I left my first job working in PR at TheKnot.com (a wedding website) because I was miserable working in PR and among weddings (but mostly the latter). I ended up in PR because I was miserable in living at my parent’s house and assisting a fashion designer (but mostly the former). I didn’t really have career goals in the traditional sense. I had career likes: to write, to work in a creative environment, to interact with interesting brands doing innovative things. Loose career goals. I had fairly definitive life goals: to live in Manhattan, to work in media, to expertly run along cobble stone streets in heels, to attend events where martinis were free. Tight though bizarre life goals. I wouldn’t say I made choices willy nilly, but I didn’t exactly choose something off the high school guidance counselor pick list (for the record, the multiple choices test pegged me as a librarian – hysterical considering I cannot whisper and do not understand anything involving decibels).

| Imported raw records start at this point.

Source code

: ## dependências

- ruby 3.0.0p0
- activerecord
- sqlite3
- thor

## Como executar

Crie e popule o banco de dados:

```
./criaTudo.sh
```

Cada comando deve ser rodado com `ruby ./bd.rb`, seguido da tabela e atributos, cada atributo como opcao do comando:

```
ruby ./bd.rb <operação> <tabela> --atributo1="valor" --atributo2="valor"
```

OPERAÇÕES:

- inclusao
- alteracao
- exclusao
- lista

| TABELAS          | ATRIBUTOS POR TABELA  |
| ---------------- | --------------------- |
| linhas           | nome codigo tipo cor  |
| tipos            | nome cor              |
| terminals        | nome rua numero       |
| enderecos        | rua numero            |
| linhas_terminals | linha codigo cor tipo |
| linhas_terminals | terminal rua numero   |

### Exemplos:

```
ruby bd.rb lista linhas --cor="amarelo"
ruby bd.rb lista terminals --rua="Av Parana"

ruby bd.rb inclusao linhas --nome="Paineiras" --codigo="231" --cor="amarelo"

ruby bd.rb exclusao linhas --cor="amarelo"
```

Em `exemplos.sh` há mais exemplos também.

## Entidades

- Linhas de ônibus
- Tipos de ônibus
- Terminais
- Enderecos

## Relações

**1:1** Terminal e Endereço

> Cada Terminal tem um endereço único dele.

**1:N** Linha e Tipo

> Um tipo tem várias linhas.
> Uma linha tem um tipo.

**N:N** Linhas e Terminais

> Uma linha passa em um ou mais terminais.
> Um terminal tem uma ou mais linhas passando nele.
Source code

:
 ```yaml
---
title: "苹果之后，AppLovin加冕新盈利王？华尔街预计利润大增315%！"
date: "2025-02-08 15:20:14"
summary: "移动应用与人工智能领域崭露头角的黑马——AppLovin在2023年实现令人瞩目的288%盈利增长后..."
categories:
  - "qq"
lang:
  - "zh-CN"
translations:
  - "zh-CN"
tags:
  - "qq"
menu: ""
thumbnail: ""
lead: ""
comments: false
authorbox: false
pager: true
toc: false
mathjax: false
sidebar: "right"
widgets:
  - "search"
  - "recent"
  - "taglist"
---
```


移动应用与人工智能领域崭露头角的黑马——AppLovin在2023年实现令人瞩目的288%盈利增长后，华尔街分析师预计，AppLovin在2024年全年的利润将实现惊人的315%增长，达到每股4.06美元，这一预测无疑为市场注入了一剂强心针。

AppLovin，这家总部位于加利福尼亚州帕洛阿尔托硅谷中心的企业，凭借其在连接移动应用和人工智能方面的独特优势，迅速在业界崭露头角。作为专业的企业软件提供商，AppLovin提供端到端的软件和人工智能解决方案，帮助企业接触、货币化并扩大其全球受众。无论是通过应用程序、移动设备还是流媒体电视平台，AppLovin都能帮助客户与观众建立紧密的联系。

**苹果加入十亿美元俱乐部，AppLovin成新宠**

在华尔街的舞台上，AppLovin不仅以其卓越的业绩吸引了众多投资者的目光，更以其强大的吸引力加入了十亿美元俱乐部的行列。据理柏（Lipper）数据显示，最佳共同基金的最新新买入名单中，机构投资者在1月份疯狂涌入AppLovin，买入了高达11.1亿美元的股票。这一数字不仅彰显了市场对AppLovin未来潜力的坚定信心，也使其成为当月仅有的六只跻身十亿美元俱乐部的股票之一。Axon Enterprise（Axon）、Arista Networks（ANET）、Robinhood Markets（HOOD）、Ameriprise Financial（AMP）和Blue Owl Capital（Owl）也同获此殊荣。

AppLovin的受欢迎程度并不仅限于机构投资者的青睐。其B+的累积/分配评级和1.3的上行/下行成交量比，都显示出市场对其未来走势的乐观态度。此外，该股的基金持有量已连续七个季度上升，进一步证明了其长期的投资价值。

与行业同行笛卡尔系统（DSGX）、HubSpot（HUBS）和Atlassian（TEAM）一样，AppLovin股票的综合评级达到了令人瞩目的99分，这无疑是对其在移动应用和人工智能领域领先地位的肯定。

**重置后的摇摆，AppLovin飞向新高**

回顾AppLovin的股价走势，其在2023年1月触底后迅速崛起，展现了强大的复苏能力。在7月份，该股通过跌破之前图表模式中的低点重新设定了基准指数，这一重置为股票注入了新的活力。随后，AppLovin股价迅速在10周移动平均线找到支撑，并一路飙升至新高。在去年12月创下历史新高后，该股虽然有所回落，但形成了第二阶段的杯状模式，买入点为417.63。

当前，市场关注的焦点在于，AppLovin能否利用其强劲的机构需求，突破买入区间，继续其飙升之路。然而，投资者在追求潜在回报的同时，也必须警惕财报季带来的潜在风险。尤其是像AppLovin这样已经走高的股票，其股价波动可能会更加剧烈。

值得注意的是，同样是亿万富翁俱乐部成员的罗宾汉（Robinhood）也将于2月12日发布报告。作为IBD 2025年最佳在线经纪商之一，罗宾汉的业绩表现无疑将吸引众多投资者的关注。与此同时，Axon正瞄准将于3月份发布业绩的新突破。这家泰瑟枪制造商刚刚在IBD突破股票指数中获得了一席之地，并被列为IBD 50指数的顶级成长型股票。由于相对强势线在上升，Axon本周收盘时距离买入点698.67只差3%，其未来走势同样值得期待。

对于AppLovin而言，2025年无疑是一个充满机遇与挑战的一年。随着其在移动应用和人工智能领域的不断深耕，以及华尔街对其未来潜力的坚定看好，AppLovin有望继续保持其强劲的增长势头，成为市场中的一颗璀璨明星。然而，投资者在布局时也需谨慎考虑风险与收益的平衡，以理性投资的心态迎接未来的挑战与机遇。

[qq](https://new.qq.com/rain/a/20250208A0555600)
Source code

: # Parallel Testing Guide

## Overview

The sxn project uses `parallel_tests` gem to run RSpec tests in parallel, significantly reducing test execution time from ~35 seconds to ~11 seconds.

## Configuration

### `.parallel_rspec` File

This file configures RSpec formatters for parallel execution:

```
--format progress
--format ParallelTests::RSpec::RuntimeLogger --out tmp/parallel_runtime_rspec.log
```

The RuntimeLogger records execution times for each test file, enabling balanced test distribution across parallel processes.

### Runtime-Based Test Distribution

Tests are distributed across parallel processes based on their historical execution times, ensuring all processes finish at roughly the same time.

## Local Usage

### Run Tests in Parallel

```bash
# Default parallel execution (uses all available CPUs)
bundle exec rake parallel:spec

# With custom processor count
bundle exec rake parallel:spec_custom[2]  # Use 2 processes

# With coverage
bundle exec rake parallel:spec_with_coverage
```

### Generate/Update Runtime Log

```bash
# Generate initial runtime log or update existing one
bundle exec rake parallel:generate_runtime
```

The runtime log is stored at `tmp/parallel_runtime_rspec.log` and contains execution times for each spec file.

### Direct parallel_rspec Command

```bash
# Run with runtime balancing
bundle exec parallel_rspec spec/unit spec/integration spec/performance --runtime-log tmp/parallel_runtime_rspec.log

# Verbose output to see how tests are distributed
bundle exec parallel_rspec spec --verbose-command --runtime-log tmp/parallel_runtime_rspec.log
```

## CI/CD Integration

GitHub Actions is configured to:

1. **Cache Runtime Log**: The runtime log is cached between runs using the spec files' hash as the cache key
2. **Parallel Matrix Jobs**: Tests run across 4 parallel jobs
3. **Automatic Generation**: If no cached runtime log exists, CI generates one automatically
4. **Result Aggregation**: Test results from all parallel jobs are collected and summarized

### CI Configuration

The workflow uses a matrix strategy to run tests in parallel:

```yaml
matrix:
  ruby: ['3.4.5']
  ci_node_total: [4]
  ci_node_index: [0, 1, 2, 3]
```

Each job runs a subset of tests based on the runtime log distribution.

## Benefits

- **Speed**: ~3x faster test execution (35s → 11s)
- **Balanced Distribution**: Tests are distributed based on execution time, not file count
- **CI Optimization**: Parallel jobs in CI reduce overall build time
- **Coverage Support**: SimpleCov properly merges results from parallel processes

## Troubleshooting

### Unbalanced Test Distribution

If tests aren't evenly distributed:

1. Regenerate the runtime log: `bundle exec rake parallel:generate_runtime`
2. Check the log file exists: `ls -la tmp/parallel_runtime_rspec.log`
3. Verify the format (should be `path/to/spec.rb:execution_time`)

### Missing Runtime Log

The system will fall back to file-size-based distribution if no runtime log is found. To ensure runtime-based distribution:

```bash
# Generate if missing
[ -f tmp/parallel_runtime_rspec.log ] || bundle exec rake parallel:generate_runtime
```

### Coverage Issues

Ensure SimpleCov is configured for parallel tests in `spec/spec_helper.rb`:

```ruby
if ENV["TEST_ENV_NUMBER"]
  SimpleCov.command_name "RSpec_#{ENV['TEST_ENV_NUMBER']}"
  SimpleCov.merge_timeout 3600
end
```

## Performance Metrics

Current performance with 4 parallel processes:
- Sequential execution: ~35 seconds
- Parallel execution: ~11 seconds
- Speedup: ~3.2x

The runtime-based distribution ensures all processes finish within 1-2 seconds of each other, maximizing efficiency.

But again, I started thinking about this because right now I’m surrounded by filmmakers. I’m spending my 16-hour-a-day days building an event that’s primary purpose is to help people who’ve made a very specific choice realize the dream which prompted that choice. They don’t have j-o-b jobs either – they have passion work. They don’t make films. They are filmmakers. Like artists and writers. I’m committed to my job because I want to succeed, do well, progress, and feel confident. They’re committed to their work because they can envision no other way to lead the one life they’ve been given. They made a choice. I chose a few things that dropped me in this current place. Sure I’ll eat PB&J for a month if it means living in this city and affording clothes from the vintage shop across the street. Yes I sometimes miss friend’s birthdays because I have to work so late. I sacrifice things for the choices I’ve made – choices that I’m glad I’ve made. But I’m not pursuing a passion. Every step I take is not toward the goal of getting my next film made. I’m guided by my passions, definitely, but I’m not pursuing one passion – one singular goal against which all decisions are evaluated. That’s one very specific way to lead one’s life.

I realized after all this thinking that I’m jealous of the filmmakers. They made a choice and now every choice they make is driven by that thing they believe in more than any other thing. To me, that’s one enviable way to live one’s life.

Me, I’m still looking for my ultimate choice, if there even is one. But in the meantime I figure I may as well help them with theirs, while running down cobble stone streets in my heels – on the way to free martinis.

Tuesday, March 18, 2008

Social actuaries in consumer dating culture

A career-focused, cynical post after a job-draining, thoughful week. 5 weeks until the Festival...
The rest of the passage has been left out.